Creating a User-Defined Subclient to Archive Hadoop Data

You can create a user-defined subclient to manage and archive specific data.

Before You Begin

You can use wildcards to define the subclient content. For more information, see Wildcards for the UNIX File System Agent.

Procedure

From the CommCell Browser, expand Client Computers > pseudo-client > Big Data Apps.
Right-click the instance that you want to create a subclient for, point to All Tasks, and then click New Subclient.

The Subclient Properties dialog box appears.
Specify the basic settings for the subclient:
1. In the Subclient Name box, type a name.
2. On the Data Access Nodes tab, select the data access nodes that you want to add to the subclient, and then click Add.
3. On the Content tab, click Browse to select the directory or files that you want to archive, and then click Add.
  
  Note: The default subclient does not back up the content that you specify in user-defined subclients that are within the same instance.
4. Select the Only backup files that qualify for archiving check box.
Click Advanced.

The Advanced Subclient Properties dialog box appears.
On the Retention tab, specify the retention time period:
1. Select the Extend storage policy retention check box.
  
  Restrictions:
  - After you select this option, you cannot disable Commvault OnePass for this subclient.
  - After you select this option, you can perform only incremental and synthetic full archive or backup operations for your subclient.
2. Select the Archiver retention and Backup retention check boxes, and then set the time period for which you want to retain the archived items.

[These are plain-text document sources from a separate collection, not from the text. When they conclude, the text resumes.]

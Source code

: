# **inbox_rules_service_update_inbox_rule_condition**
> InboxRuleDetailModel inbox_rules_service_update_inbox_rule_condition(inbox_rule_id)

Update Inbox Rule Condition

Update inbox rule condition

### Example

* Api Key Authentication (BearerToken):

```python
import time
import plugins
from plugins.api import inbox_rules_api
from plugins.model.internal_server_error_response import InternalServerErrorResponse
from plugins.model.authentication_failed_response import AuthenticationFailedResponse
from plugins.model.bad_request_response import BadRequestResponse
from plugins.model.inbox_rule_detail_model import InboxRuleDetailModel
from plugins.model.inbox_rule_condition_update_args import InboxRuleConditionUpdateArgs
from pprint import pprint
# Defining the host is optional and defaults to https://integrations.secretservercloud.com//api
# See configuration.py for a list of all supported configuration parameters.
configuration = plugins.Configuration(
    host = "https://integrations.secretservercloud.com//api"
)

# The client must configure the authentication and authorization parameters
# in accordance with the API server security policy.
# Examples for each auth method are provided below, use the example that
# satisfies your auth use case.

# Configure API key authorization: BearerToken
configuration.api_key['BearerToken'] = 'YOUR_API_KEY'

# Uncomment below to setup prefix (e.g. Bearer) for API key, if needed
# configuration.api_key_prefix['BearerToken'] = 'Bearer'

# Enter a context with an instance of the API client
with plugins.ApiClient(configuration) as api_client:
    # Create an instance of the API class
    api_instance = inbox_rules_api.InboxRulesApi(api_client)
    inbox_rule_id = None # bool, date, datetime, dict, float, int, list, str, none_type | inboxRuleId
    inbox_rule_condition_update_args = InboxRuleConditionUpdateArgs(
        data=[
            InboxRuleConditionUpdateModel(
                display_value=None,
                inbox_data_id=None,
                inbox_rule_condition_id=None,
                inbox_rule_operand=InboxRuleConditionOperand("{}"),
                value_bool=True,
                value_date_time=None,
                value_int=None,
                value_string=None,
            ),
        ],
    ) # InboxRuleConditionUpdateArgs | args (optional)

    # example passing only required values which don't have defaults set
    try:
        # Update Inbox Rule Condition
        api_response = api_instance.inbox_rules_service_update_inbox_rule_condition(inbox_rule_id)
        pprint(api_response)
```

For more information on retention options, see Retention Options for Archiving.
To configure multiple streams for archiving, on the Performance tab, specify the number of data streams:
1. In the Number of Data Readers box, enter the number of data streams.
  
  Notes:
  - For optimal sharing of the backup load, the number of data readers must be greater than the number of data access nodes.
  - The number of streams configured in the storage policy must be equal to or greater than the value entered in the Number of Data Readers box.
2. Select the Allow multiple data readers within a drive or mount point check box.
3. Click OK.
On the Disk Cleanup tab, select the Enable Archiving with these rules check box to archive your subclient content.

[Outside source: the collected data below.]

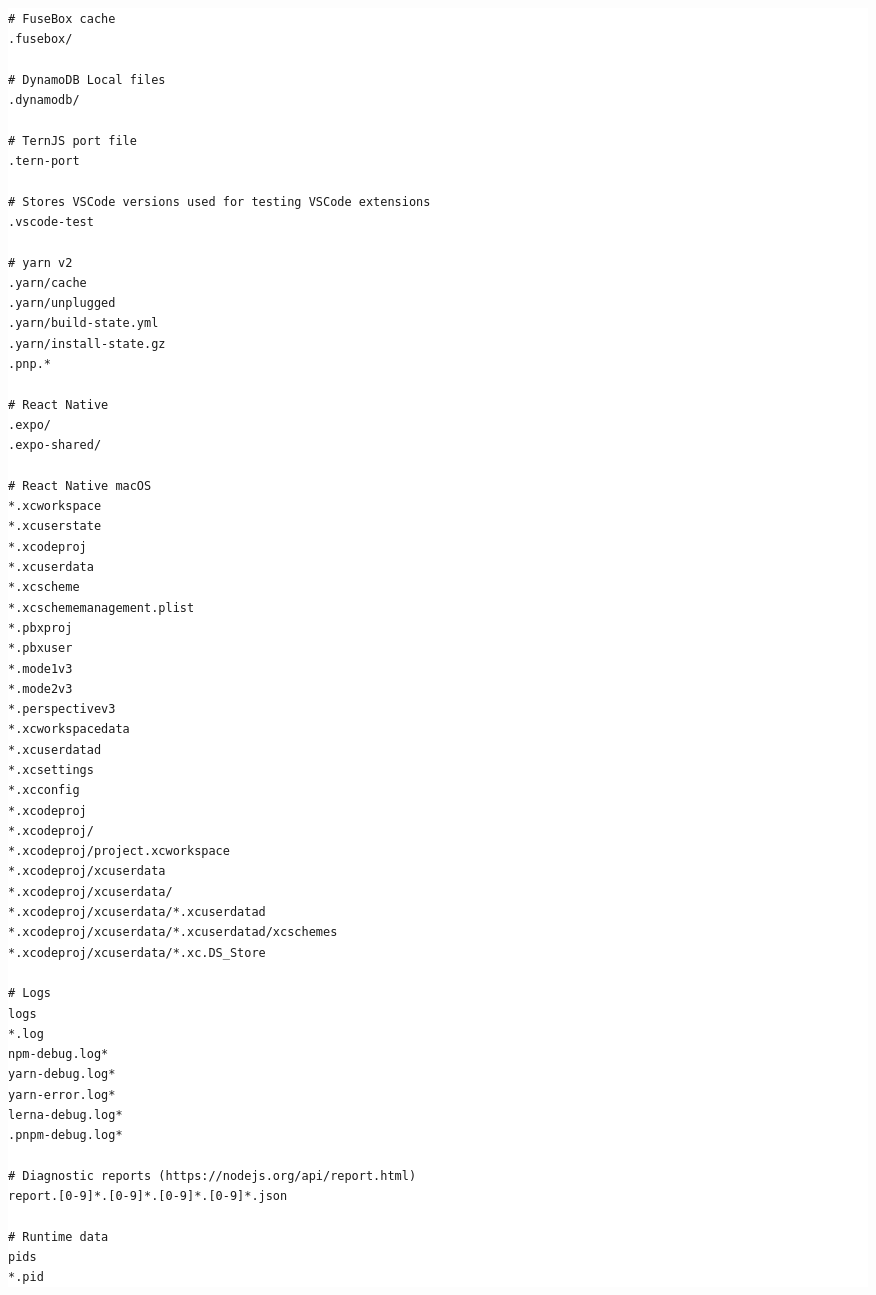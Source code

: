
 ```ignore
# FuseBox cache
.fusebox/

# DynamoDB Local files
.dynamodb/

# TernJS port file
.tern-port

# Stores VSCode versions used for testing VSCode extensions
.vscode-test

# yarn v2
.yarn/cache
.yarn/unplugged
.yarn/build-state.yml
.yarn/install-state.gz
.pnp.*

# React Native
.expo/
.expo-shared/

# React Native macOS
*.xcworkspace
*.xcuserstate
*.xcodeproj
*.xcuserdata
*.xcscheme
*.xcschememanagement.plist
*.pbxproj
*.pbxuser
*.mode1v3
*.mode2v3
*.perspectivev3
*.xcworkspacedata
*.xcuserdatad
*.xcsettings
*.xcconfig
*.xcodeproj
*.xcodeproj/
*.xcodeproj/project.xcworkspace
*.xcodeproj/xcuserdata
*.xcodeproj/xcuserdata/
*.xcodeproj/xcuserdata/*.xcuserdatad
*.xcodeproj/xcuserdata/*.xcuserdatad/xcschemes
*.xcodeproj/xcuserdata/*.xc.DS_Store

# Logs
logs
*.log
npm-debug.log*
yarn-debug.log*
yarn-error.log*
lerna-debug.log*
.pnpm-debug.log*

# Diagnostic reports (https://nodejs.org/api/report.html)
report.[0-9]*.[0-9]*.[0-9]*.[0-9]*.json

# Runtime data
pids
*.pid
```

To archive your files, set the rules based on the file access time, modified time, or file size. For more information about archiving rules, see Archiving Rules for Hadoop Data.
Under After Archiving, click Delete the file.

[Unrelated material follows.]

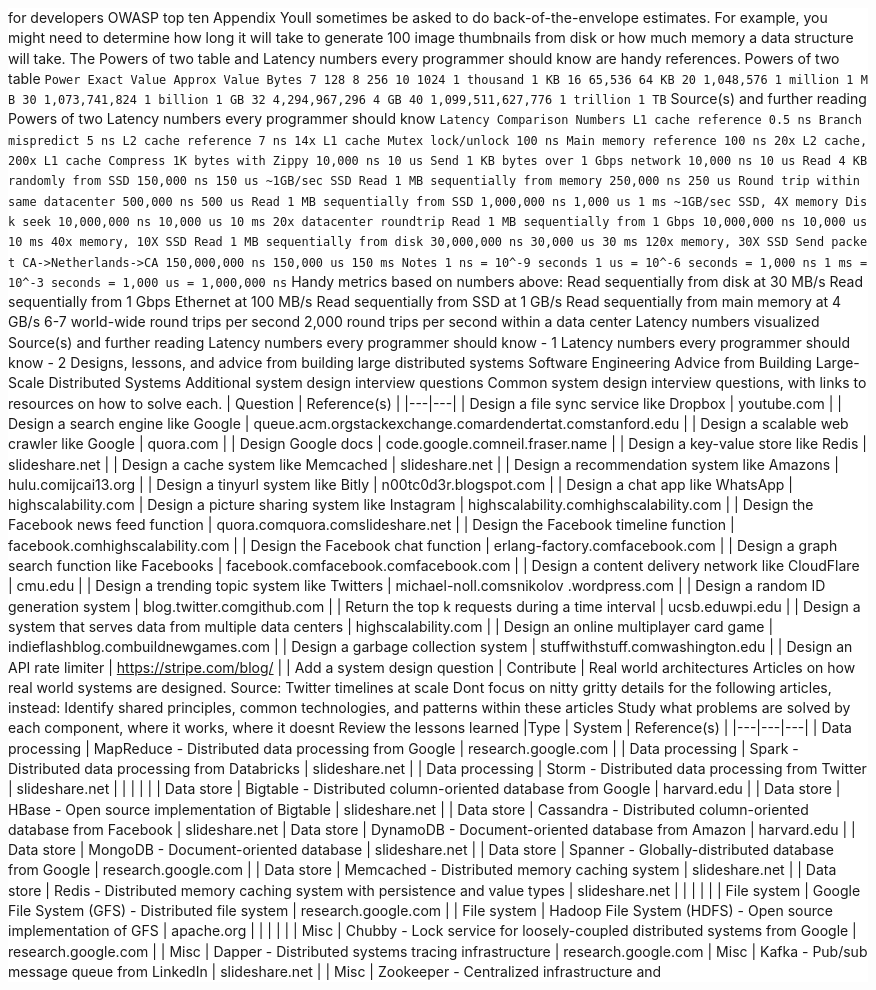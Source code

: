 for developers OWASP top ten Appendix Youll sometimes be asked to do back-of-the-envelope estimates. For example, you might need to determine how long it will take to generate 100 image thumbnails from disk or how much memory a data structure will take. The Powers of two table and Latency numbers every programmer should know are handy references. Powers of two table ``` Power Exact Value Approx Value Bytes 7 128 8 256 10 1024 1 thousand 1 KB 16 65,536 64 KB 20 1,048,576 1 million 1 MB 30 1,073,741,824 1 billion 1 GB 32 4,294,967,296 4 GB 40 1,099,511,627,776 1 trillion 1 TB ``` Source(s) and further reading Powers of two Latency numbers every programmer should know ``` Latency Comparison Numbers L1 cache reference 0.5 ns Branch mispredict 5 ns L2 cache reference 7 ns 14x L1 cache Mutex lock/unlock 100 ns Main memory reference 100 ns 20x L2 cache, 200x L1 cache Compress 1K bytes with Zippy 10,000 ns 10 us Send 1 KB bytes over 1 Gbps network 10,000 ns 10 us Read 4 KB randomly from SSD 150,000 ns 150 us ~1GB/sec SSD Read 1 MB sequentially from memory 250,000 ns 250 us Round trip within same datacenter 500,000 ns 500 us Read 1 MB sequentially from SSD 1,000,000 ns 1,000 us 1 ms ~1GB/sec SSD, 4X memory Disk seek 10,000,000 ns 10,000 us 10 ms 20x datacenter roundtrip Read 1 MB sequentially from 1 Gbps 10,000,000 ns 10,000 us 10 ms 40x memory, 10X SSD Read 1 MB sequentially from disk 30,000,000 ns 30,000 us 30 ms 120x memory, 30X SSD Send packet CA->Netherlands->CA 150,000,000 ns 150,000 us 150 ms Notes 1 ns = 10^-9 seconds 1 us = 10^-6 seconds = 1,000 ns 1 ms = 10^-3 seconds = 1,000 us = 1,000,000 ns ``` Handy metrics based on numbers above: Read sequentially from disk at 30 MB/s Read sequentially from 1 Gbps Ethernet at 100 MB/s Read sequentially from SSD at 1 GB/s Read sequentially from main memory at 4 GB/s 6-7 world-wide round trips per second 2,000 round trips per second within a data center Latency numbers visualized Source(s) and further reading Latency numbers every programmer should know - 1 Latency numbers every programmer should know - 2 Designs, lessons, and advice from building large distributed systems Software Engineering Advice from Building Large-Scale Distributed Systems Additional system design interview questions Common system design interview questions, with links to resources on how to solve each. | Question | Reference(s) | |---|---| | Design a file sync service like Dropbox | youtube.com | | Design a search engine like Google | queue.acm.orgstackexchange.comardendertat.comstanford.edu | | Design a scalable web crawler like Google | quora.com | | Design Google docs | code.google.comneil.fraser.name | | Design a key-value store like Redis | slideshare.net | | Design a cache system like Memcached | slideshare.net | | Design a recommendation system like Amazons | hulu.comijcai13.org | | Design a tinyurl system like Bitly | n00tc0d3r.blogspot.com | | Design a chat app like WhatsApp | highscalability.com | Design a picture sharing system like Instagram | highscalability.comhighscalability.com | | Design the Facebook news feed function | quora.comquora.comslideshare.net | | Design the Facebook timeline function | facebook.comhighscalability.com | | Design the Facebook chat function | erlang-factory.comfacebook.com | | Design a graph search function like Facebooks | facebook.comfacebook.comfacebook.com | | Design a content delivery network like CloudFlare | cmu.edu | | Design a trending topic system like Twitters | michael-noll.comsnikolov .wordpress.com | | Design a random ID generation system | blog.twitter.comgithub.com | | Return the top k requests during a time interval | ucsb.eduwpi.edu | | Design a system that serves data from multiple data centers | highscalability.com | | Design an online multiplayer card game | indieflashblog.combuildnewgames.com | | Design a garbage collection system | stuffwithstuff.comwashington.edu | | Design an API rate limiter | https://stripe.com/blog/ | | Add a system design question | Contribute | Real world architectures Articles on how real world systems are designed. Source: Twitter timelines at scale Dont focus on nitty gritty details for the following articles, instead: Identify shared principles, common technologies, and patterns within these articles Study what problems are solved by each component, where it works, where it doesnt Review the lessons learned |Type | System | Reference(s) | |---|---|---| | Data processing | MapReduce - Distributed data processing from Google | research.google.com | | Data processing | Spark - Distributed data processing from Databricks | slideshare.net | | Data processing | Storm - Distributed data processing from Twitter | slideshare.net | | | | | | Data store | Bigtable - Distributed column-oriented database from Google | harvard.edu | | Data store | HBase - Open source implementation of Bigtable | slideshare.net | | Data store | Cassandra - Distributed column-oriented database from Facebook | slideshare.net | Data store | DynamoDB - Document-oriented database from Amazon | harvard.edu | | Data store | MongoDB - Document-oriented database | slideshare.net | | Data store | Spanner - Globally-distributed database from Google | research.google.com | | Data store | Memcached - Distributed memory caching system | slideshare.net | | Data store | Redis - Distributed memory caching system with persistence and value types | slideshare.net | | | | | | File system | Google File System (GFS) - Distributed file system | research.google.com | | File system | Hadoop File System (HDFS) - Open source implementation of GFS | apache.org | | | | | | Misc | Chubby - Lock service for loosely-coupled distributed systems from Google | research.google.com | | Misc | Dapper - Distributed systems tracing infrastructure | research.google.com | Misc | Kafka - Pub/sub message queue from LinkedIn | slideshare.net | | Misc | Zookeeper - Centralized infrastructure and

The archiving job will fail if you do not select this option.
On the Storage Device tab, select a storage policy from the Storage Policy list.
To create a new storage policy, click Create Storage Policy, and then follow the instructions in the storage policy creation wizard.
To perform LAN-free backup and restores, select a grid storage policy.

For more information, see GridStor^® (Alternate Data Paths) - Overview.
Optional: Select the subclient options.

Checking Redundancy for Files that Qualify for Archiving
Setting Up Pre-processes and Post-processes

Important: The pre-process and post-process scripts must be present on the master node.
- On the Pre/Post Process tab:
  - In the PreBackup Process box, type the full path name for the script.
  - In the PostBackup Process box, type the full path name for the script.
  - To run the post backup process regardless of the job's outcome, select the Run Post Process for all attempts check box.
Click OK.

A subclient with the content that you want to archive is created under the instance that you selected.